The article contained a pair of quotes from GOP candidates that I think illustrate the Republican Party's core dysfunction on the mosque issue. First:
"Ground zero is hallowed ground to Americans," Elliott Maynard, a Republican trying to unseat Representative Nick J. Rahall II, a Democrat, in West Virginia’s Third District, said in a typical statement. "Do you think the Muslims would allow a Jewish temple or Christian church to be built in Mecca?"
The flaw in Maynard's reasoning is as obvious as it is astonishing: effectively, his argument is that New York City in the United States of America should be more like Mecca in Saudi Arabia. Maynard looks towards Saudi Arabia and sees a nation in which there are zero churches and synagogues and he gets jealous. He wonders why it is that America cannot become a Christian nation in the way the Saudi Arabia is an Islamic nation. He explicitly rejects one of America's greatest achievements: the separation of church and state. He seeks to set us back to the pre-revolutionary era. He doesn't see America as a shining beacon on a hill; he sees America as a flawed nation because it is not sufficiently similar in form to theocracies in the Middle East.
Amazingly, Maynard's views seem to be fairly widely held on the right. They just don't seem to value the religious freedom which makes America great.
The second quote is a tad less astonishing, but equally revealing:
"It is very troubling to see President Obama again turning a deaf ear to the thoughts and concerns of a majority of Americans," said James Renacci, a Republican candidate in Ohio’s 16th District, who said people at a recent public meeting were furious about the mosque proposal.
While I will concede that most Americans oppose the location of the mosque, I also believe President Obama was speaking for most Americans when he defended the right of Muslims to build houses of worship anywhere that a house of worship of the Christian, Jewish, Hindu, or any other faith could be built.
But I will also note that the mosque issue is nowhere near the top of the list of "thoughts and concerns of a majority of Americans." Jobs and the economy are atop that list. And while President Obama has talked about jobs and the economy and his plans for accelerating the recovery, Republicans have been absolutely, completely, totally silent.
Instead of talking about the issue that matters the most to Americans -- jobs and the economy -- Republicans want to talk about whether it's okay to build a mosque two blocks from Ground Zero. (There's already one four blocks away.)
As I argued yesterday, it's a real mistake for Republicans to dwell on the mosque -- it's like the Bill Ayers of 2010. Sure, many Americans are uncomfortable with the mosque, but it has about as much to do with the Democratic Party as Bill Ayers did with Barack Obama.

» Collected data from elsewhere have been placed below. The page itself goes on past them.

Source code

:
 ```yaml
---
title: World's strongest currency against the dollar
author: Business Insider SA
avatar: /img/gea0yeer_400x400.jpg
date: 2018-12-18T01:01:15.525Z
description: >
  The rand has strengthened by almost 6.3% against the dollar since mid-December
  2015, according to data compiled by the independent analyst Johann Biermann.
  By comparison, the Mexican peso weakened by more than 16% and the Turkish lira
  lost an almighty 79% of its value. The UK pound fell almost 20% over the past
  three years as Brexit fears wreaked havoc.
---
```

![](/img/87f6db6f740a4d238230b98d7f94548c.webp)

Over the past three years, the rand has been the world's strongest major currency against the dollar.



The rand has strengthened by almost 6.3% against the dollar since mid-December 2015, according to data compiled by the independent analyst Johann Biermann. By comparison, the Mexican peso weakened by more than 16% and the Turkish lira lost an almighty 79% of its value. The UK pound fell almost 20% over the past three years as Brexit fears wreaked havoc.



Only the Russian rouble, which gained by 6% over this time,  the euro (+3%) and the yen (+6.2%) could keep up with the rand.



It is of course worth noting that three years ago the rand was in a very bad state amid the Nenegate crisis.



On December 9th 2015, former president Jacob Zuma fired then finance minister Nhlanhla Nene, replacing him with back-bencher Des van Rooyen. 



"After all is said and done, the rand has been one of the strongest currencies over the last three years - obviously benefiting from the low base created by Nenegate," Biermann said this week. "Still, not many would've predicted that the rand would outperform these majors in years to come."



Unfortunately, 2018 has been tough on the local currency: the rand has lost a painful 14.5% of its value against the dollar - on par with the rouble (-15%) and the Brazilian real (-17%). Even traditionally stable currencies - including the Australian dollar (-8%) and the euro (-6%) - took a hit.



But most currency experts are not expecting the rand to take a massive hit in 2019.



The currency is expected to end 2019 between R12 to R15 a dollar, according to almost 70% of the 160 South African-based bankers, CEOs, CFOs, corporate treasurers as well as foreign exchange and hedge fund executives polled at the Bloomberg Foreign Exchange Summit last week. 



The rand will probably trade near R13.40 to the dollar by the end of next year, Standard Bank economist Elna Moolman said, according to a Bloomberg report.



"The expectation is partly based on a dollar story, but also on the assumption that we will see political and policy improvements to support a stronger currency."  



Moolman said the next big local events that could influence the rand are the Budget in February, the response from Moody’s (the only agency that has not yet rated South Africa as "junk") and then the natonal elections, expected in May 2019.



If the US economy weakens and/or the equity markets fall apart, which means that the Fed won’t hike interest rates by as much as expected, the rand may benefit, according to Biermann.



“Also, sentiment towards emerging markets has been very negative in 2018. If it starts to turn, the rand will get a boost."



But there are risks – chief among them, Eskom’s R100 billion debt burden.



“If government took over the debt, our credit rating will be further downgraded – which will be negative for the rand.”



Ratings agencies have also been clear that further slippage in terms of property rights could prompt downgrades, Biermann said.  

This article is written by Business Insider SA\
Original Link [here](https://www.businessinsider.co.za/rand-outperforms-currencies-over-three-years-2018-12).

Yet nonetheless, as the AP reports, Republicans are stepping up their offensive against the mosque -- and they're attacking President Obama, even though he's not on the ballot, and the issue pales in importance to the economy.
By focusing so much energy on such a minor issue, Republicans are giving Democrats an easy opportunity to play jujitsu, pointing out while the GOP is obsessed with the mosque, they are virtually silent on the economy. They literally have a more detailed plan on dealing the mosque than they do for dealing with the economy. And the reason is simple: Republicans don't have a plan for the economy, or at least they don't have a plan that they are willing to publicly describe.
It's conceivable that the GOP's attempt to turn 2010 into a referendum on a mosque will be successful, but their gambit will only work if Democrats allow it to happen. As long as Democrats point to the GOP's silence on the economy, it will backfire -- bigtime.